> _WHAT THE EXERCISE ASKS_
Go through the entries below. Copy each line in which "initDougsBubbler" appears.

[Stored data]
/---
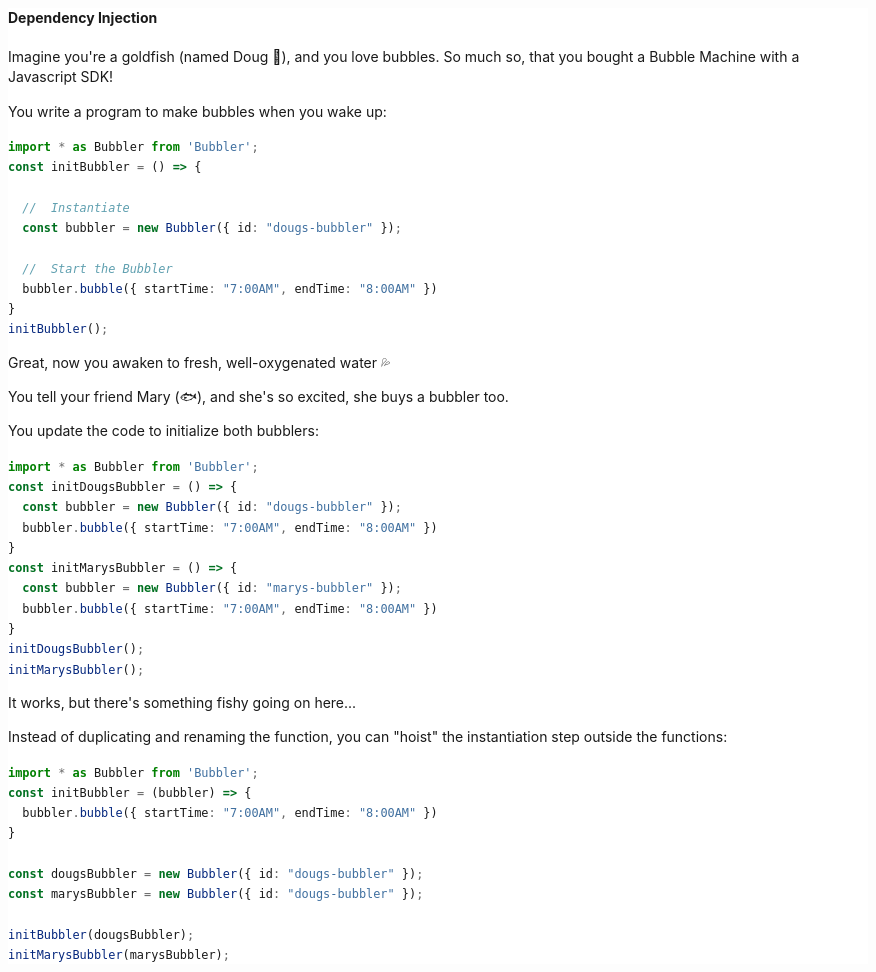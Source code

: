 #### Dependency Injection

Imagine you're a goldfish (named Doug 🐠), and you love bubbles.  So much so, that you bought a Bubble Machine with a Javascript SDK!

You write a program to make bubbles when you wake up:

```typescript
import * as Bubbler from 'Bubbler';
const initBubbler = () => {

  //  Instantiate
  const bubbler = new Bubbler({ id: "dougs-bubbler" });

  //  Start the Bubbler
  bubbler.bubble({ startTime: "7:00AM", endTime: "8:00AM" })
}
initBubbler();
```

Great, now you awaken to fresh, well-oxygenated water 💦

You tell your friend Mary (🐟), and she's so excited, she buys a bubbler too.

You update the code to initialize both bubblers:


```typescript
import * as Bubbler from 'Bubbler';
const initDougsBubbler = () => {
  const bubbler = new Bubbler({ id: "dougs-bubbler" });
  bubbler.bubble({ startTime: "7:00AM", endTime: "8:00AM" })
}
const initMarysBubbler = () => {
  const bubbler = new Bubbler({ id: "marys-bubbler" });
  bubbler.bubble({ startTime: "7:00AM", endTime: "8:00AM" })
}
initDougsBubbler();
initMarysBubbler();
```

It works, but there's something fishy going on here...

Instead of duplicating and renaming the function, you can "hoist" the instantiation step outside the functions:

```typescript
import * as Bubbler from 'Bubbler';
const initBubbler = (bubbler) => { 
  bubbler.bubble({ startTime: "7:00AM", endTime: "8:00AM" })
}

const dougsBubbler = new Bubbler({ id: "dougs-bubbler" });
const marysBubbler = new Bubbler({ id: "dougs-bubbler" });

initBubbler(dougsBubbler);
initMarysBubbler(marysBubbler);
```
\---
> _ANSWER TO THIS PROBLEM_
const initDougsBubbler = () => {
initDougsBubbler();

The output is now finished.